Stored data entries
+ + +

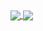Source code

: <a href="https://github.com/instintos/github-readme-stats">
  <img align="center" src="https://github-readme-stats.vercel.app/api/pin/?username=InSTinToS&count_private=true&show_icons=true&theme=dracula" />
</a>
<a href="https://github.com/instintos/convoychat">
  <img align="center" src="https://github-readme-stats.vercel.app/api/pin/?username=InSTinToS&count_private=true&show_icons=true&theme=dracula" />
</a>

+ + +

▶ **Directions for this task**
Leaving out the pictures, return the records exactly as given.

▶ **Answer space**
Source code

: <a href="https://github.com/instintos/github-readme-stats">
  <img align="center" src="https://github-readme-stats.vercel.app/api/pin/?username=InSTinToS&count_private=true&show_icons=true&theme=dracula" />
</a>
<a href="https://github.com/instintos/convoychat">
  <img align="center" src="https://github-readme-stats.vercel.app/api/pin/?username=InSTinToS&count_private=true&show_icons=true&theme=dracula" />
</a>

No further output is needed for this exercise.